Sean POV
Deg.
Alana dengan tiba-tiba melumat bibirku. Sentuhan bibirnya begitu berbeda dari wanita-wanita lain yang pernah berciuman denganku. Permainannya begitu memabukkan bagiku dan tanpa berpikir panjang, aku langsung membalas ciumannya begitu saja. Kami berdua sama-sama memejamkan mata, tanpa memedulikan Jane yang sedang menatap kami dengan wajah yang sangat merah menahan amarah. Aku bahkan tidak peduli dengan teknisi yang sedang memperhatikan kami, dengan kedua tangan ku lingkarkan di pinggul Alana. Oh, ya Tuhan! Pinggulnya begitu pas dalam pelukanku dan ia pun melingkarkan kedua tangannya dileherku.
"Cukup!" bentak Jane.
Aku dan Alana pun dalam sekejap langsung membuka kedua mata kami dan melepaskan tautan di bibir tadi. Kami memandang ke arah Jane yang wajahnya sudah merah padam. Sebelum dia mengamuk lagi, aku memutuskan untuk membawa Alana pergi dari sini. Ku genggam jari Alana dan aku menuntunnya pergi meninggalkan Jane begitu saja. Jane tidak mengeluarkan sepatah kata pun. Yah, mungkin saja dia masih belum bisa menerima apa yang barusan dia lihat.
Author POV
Sean membawa Alana ke ruangannya. Sampai di sana, Alana segera menghentakkan tangan yang ada dalam genggaman Sean. Tak ayal, hal tersebut membuat sang pria tersenyum melihat tingkah Alana. Ia sangat tahu jika Alana sedang salah tingkah.
"Jangan menatapku seperti itu, Sean!" bentak Alana.
Sean tersenyum semakin lebar, mendengar ocehan Alana. Entah kenapa Sean merasa sangat senang jika melihat Alana sedang marah.

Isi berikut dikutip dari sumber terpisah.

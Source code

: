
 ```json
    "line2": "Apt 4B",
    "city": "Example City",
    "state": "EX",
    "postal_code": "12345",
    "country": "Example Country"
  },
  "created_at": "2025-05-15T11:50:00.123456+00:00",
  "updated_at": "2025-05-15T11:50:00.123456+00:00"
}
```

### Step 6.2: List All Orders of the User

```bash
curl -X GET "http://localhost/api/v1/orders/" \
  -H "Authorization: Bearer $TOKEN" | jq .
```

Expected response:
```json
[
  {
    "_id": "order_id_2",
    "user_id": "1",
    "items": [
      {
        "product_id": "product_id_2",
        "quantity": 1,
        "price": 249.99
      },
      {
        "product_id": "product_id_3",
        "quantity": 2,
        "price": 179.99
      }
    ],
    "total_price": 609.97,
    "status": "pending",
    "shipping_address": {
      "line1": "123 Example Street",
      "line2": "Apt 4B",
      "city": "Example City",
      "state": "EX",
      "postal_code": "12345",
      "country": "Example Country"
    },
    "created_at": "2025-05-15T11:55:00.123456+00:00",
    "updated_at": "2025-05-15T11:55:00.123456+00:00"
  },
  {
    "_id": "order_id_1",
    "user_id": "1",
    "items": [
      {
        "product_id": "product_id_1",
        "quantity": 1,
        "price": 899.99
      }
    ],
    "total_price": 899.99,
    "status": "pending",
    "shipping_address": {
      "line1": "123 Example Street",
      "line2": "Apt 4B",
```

"Sean! Berhenti tertawa!" bentak Alana kali ini lebih besar dari pada sebelumnya.
"Oke-oke," jawab Sean dengan berusaha untuk menghentikan tawanya.
Alana lantas menarik nafas panjang dan segera menghembuskannya dengan perlahan, "Aku minta maaf soal tadi. Aku hanya ingin membuat wanita tadi kesal," jelas Alana seraya menunduk.

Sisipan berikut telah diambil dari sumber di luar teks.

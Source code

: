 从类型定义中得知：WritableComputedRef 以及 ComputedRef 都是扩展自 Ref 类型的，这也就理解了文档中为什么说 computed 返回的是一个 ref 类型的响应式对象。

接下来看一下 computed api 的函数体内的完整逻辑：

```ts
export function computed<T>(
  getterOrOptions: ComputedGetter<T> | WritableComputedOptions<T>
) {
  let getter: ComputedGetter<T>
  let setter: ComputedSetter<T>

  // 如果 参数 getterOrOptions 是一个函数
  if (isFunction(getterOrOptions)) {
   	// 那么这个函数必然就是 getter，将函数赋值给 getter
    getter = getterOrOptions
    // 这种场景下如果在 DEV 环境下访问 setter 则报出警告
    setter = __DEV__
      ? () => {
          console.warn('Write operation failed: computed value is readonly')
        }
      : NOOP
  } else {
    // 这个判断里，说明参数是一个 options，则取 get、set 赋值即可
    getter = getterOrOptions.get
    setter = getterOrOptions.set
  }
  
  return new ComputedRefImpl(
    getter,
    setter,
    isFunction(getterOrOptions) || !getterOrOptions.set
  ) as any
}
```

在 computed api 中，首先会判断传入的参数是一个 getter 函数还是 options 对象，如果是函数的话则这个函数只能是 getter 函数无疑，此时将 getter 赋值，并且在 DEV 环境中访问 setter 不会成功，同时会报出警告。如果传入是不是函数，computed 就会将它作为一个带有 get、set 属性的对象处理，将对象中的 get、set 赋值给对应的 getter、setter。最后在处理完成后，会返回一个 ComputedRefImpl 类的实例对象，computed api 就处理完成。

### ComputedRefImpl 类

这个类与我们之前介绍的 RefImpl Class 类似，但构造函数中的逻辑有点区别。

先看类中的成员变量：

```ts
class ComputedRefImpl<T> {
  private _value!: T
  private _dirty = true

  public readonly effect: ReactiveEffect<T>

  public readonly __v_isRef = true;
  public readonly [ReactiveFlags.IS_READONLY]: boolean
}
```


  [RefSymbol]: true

"Aku pikir kau memang sudah tergila-gila dengan bibirku," jawab Sean dengan terkekeh.
"Jangan terlalu percaya diri, Mr. Smith!"
"Hahaha... Tapi harus ku akui, ternyata kau sangat handal juga dalam berciuman. Aku pikir bocah ingusan sepertimu tidak mengerti cara berciuman yang baik dan benar."
"Kau sedang mengejekku, Mr. Smith?"
Sean mengendikkan bahu, "Tidak," jawabnya singkat.
"Lupakan soal hari ini! Anggap saja semuanya tidak pernah terjadi," ucap Alana.
"Bagaimana aku bisa melupakan bibir manismu itu, nona?" tanya Sean, menyentuh bibir Alana dengan ibu jarinya.
"Jauhkan tanganmu dari bibirku atau kau mau jarimu tidak berjumlah sepuluh lagi?" ancam Alana.
Sean terkekeh mendengarkan ancaman Alana, lalu dia menaikkan sebelah alisnya "Kau begitu sadis, nona" ucap Sean.
"Bagus jika kau tau kalau aku adalah wanita yang kejam!" Alana melipat kedua tangannya di depan dada, "By the way, sebenarnya untuk apa kau menyuruhku ke sini?" lanjut Alana.
"Menjadi sekretaris pribadiku selama dua bulan, sampai masa perjanjian kita selesai, bagaimana?" tawar Sean.
Alana menggelengkan kepalanya "Aku tidak mau menjadi sekretaris pribadimu! Baru setengah hari bersamamu saja membuatku sudah mengalami kesialan berkali-kali, apalagi harus dua bulan bersamamu?"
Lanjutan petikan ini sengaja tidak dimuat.